> WHAT TO PRODUCE:
Whenever the word "this" turns up in a line of the data below, copy that line.

[DATA TO EXAMINE Boundary: Start]

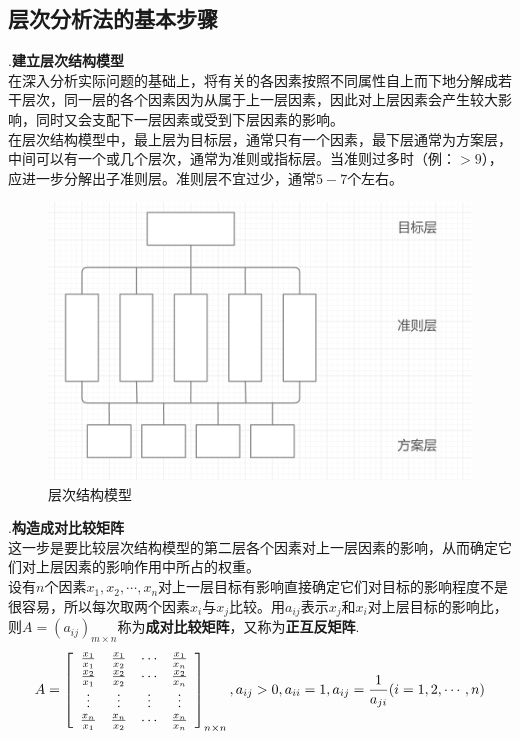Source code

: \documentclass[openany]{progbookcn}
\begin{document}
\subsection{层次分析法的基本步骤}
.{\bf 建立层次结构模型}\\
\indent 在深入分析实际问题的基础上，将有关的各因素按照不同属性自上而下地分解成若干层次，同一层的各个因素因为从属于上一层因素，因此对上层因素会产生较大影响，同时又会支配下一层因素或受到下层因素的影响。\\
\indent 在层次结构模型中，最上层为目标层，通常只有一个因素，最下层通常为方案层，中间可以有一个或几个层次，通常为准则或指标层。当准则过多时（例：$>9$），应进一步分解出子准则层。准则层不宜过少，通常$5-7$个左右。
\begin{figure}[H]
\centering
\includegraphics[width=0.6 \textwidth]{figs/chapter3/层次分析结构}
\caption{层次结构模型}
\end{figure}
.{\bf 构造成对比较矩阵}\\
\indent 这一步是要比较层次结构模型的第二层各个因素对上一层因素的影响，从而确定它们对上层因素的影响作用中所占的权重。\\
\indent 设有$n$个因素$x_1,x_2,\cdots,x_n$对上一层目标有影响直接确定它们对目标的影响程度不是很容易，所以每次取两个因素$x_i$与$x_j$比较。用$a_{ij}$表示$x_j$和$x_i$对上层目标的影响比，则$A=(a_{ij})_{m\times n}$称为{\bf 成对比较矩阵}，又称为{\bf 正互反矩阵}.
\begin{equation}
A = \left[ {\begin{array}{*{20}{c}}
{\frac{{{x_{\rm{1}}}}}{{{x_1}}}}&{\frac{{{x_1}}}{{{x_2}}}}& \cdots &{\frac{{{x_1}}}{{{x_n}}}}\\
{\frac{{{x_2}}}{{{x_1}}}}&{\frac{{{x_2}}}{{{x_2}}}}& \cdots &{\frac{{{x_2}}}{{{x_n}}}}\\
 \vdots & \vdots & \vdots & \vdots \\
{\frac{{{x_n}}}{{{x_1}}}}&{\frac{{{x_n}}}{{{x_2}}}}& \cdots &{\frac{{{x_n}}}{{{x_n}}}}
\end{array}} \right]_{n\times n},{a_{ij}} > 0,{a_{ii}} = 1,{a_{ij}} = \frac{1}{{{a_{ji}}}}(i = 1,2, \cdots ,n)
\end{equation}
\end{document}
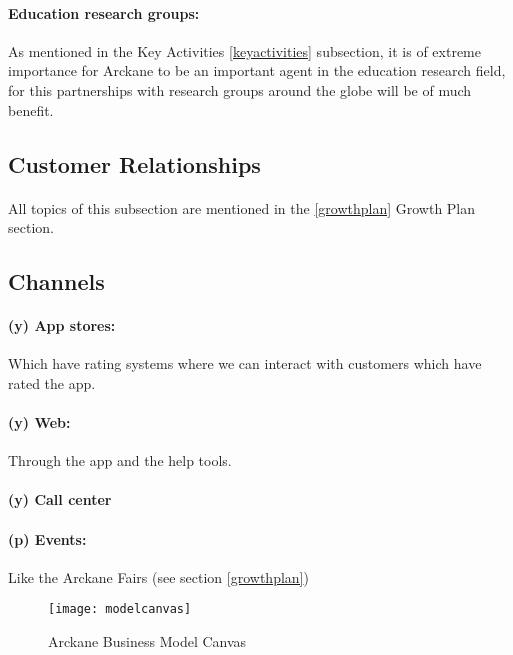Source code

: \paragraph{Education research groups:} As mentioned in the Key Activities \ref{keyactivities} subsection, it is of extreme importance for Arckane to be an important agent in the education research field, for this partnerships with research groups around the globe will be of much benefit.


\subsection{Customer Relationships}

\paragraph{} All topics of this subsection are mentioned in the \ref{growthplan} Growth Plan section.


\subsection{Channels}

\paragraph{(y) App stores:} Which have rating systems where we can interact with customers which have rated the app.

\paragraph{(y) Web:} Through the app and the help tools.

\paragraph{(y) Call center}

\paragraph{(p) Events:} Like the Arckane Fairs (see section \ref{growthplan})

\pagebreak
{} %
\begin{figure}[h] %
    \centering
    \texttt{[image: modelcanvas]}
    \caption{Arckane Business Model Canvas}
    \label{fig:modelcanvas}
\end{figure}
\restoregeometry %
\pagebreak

[DATA TO EXAMINE Boundary: End]

> REPLY:
: \paragraph{Education research groups:} As mentioned in the Key Activities \ref{keyactivities} subsection, it is of extreme importance for Arckane to be an important agent in the education research field, for this partnerships with research groups around the globe will be of much benefit.
\paragraph{} All topics of this subsection are mentioned in the \ref{growthplan} Growth Plan section.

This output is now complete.